Alayla güldükten sonra telefonu bana doğru çevirdi.

"Seninki arıyor."

Ekranda görülen Justin Bieber yazısını görünce karnıma ağrılar girmeye başlamıştı.

"Konuşmak ister misin?" dediğinde gözlerinde alay yoktu. Gayet ciddiydi. Düşünmeden telefonu elime aldım.

"Alo." Dedi karşıdaki ses. Ömrümün sonuna kadar dinleyebileceğim kadife sesini duyduğumda gözlerimin yanmaya başlaması uzun sürmedi.

"Justin.." diye fısıldadım. Boğazımda bir şeyler düğümlenmişti. Konuşmama engel olduğu gibi ağlamama da yardımcı oluyordu

"Lütfen." Dediğini duydum. "Lütfen ağlama,her şeyi biliyorum. Seni gelip oradan alacağım ve beraber kaçacağız tamam mı?"

Gözlerimi birkaç kez kırpıştırıp ağlamamak için kendimi tuttum.

"Söz ver."

Cevap vermekte gecikmedi.

"Söz veriyorum."

Konuşmanın sonlandığını belirten sesle beraber gözlerimi kapadım ve derin bir nefes vererek göz yaşlarımı serbest bıraktım.

"Ben.. Özür dilerim. Kendimce en doğru olan şeyi yapmaya çalışıyordum. Justin'i tanırım. Sendende sıkça bahsetmişti. Amacım seni Harry veya herneyse onlara teslim etmek değil. Tam aksine,seni kurtarmak."

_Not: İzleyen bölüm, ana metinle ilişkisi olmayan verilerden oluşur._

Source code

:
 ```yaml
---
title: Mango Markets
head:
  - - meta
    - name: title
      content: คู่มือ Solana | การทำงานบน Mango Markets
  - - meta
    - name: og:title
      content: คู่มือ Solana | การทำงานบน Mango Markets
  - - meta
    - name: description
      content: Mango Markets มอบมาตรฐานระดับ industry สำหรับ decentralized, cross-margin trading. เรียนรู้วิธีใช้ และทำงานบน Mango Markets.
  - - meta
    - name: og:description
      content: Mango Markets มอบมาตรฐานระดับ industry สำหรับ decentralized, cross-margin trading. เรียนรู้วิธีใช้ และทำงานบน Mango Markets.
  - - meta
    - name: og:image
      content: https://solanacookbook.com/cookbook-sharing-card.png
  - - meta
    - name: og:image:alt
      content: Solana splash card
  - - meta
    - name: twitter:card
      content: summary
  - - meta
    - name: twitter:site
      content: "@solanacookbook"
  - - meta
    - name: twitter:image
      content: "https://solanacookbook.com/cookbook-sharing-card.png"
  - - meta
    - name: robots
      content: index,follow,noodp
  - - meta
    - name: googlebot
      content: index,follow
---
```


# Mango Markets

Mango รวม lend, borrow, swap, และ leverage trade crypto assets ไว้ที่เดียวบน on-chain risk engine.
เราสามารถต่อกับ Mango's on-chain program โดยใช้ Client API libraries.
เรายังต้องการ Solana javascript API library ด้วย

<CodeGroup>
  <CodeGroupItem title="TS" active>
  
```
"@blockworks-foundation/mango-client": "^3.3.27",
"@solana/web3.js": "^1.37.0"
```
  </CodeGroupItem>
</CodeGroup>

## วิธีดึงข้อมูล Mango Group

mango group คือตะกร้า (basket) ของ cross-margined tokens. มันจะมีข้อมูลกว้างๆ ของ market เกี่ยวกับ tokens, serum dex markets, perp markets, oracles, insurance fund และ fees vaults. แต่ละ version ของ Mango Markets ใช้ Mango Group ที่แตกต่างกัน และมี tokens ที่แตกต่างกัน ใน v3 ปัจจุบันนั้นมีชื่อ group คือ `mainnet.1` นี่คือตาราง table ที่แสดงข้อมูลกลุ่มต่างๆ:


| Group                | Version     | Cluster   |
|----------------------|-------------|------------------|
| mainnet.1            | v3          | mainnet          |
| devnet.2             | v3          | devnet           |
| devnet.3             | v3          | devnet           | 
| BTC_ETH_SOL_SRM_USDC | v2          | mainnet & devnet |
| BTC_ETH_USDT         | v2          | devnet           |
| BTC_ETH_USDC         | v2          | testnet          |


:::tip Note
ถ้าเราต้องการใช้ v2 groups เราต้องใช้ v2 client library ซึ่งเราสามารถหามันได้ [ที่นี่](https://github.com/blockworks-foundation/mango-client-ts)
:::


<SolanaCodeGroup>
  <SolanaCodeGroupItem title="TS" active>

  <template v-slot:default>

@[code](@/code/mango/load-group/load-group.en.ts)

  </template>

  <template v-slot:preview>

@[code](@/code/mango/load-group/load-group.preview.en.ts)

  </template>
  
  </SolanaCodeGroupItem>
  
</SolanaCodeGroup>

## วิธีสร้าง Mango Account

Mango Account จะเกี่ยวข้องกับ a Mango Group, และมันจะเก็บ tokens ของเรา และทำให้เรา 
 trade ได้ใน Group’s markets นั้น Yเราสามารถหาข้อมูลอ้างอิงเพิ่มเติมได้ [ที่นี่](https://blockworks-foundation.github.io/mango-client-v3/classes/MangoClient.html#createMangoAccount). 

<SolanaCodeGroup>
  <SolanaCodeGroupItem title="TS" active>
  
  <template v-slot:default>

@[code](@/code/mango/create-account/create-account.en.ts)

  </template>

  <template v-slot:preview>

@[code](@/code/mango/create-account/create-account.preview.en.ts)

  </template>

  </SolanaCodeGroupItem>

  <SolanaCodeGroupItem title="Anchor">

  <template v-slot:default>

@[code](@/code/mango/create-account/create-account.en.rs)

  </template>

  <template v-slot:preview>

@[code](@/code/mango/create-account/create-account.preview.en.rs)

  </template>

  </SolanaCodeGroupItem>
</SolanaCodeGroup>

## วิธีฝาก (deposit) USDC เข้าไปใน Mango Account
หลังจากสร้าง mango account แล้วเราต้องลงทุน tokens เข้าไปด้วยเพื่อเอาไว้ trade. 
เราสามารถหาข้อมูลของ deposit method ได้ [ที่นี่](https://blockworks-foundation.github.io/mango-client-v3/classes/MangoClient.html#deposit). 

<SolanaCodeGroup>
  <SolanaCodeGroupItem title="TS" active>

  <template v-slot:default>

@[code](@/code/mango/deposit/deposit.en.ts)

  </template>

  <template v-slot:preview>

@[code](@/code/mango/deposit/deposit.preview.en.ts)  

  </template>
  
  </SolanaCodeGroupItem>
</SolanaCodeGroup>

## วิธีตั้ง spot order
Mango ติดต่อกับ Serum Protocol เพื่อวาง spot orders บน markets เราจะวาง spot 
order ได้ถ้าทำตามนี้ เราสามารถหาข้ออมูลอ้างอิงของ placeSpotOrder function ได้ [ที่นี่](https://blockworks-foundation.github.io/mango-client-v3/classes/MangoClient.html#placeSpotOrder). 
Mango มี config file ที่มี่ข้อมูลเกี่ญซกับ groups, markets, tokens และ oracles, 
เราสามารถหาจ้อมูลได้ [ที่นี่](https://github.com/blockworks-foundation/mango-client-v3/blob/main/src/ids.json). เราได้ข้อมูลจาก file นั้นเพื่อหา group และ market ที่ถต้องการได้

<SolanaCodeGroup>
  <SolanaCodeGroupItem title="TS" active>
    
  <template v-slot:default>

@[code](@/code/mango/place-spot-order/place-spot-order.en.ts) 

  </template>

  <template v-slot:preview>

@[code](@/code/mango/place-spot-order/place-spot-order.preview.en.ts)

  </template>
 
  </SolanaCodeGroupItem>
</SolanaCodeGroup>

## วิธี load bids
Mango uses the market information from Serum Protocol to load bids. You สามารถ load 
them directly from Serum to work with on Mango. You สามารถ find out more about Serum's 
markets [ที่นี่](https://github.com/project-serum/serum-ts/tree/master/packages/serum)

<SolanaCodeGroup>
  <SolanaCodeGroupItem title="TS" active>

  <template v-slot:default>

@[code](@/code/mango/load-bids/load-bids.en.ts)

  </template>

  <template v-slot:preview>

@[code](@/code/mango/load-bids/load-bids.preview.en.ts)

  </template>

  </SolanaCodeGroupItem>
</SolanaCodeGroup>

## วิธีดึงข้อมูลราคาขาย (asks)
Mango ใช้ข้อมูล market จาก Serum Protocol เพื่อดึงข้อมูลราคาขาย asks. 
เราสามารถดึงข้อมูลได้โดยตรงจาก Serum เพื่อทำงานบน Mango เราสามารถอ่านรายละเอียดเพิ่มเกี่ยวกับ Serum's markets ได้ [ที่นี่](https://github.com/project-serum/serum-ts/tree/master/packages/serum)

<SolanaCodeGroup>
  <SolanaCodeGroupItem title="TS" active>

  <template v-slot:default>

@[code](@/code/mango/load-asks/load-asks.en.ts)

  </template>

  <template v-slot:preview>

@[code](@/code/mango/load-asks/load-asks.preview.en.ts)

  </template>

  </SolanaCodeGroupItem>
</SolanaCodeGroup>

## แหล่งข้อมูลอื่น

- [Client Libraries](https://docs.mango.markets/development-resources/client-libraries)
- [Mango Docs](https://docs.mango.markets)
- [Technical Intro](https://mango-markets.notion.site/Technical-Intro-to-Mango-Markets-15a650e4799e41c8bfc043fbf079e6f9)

Gözlerimi açıp hafifçe gülümsedim.

"Sorun değil. Yardımın içinde teşekkür ederim."

(Justin Bieber)

"Hey Bieber bende tam seni arayacaktım." Dedi telefondaki ses.

"Evet Zac,halletmemiz gereken bir şey var." Diye tısladım Harry'e bakarken.

"Yavaş ol dostum." İç çekti. "Bende sana ait olan biri var."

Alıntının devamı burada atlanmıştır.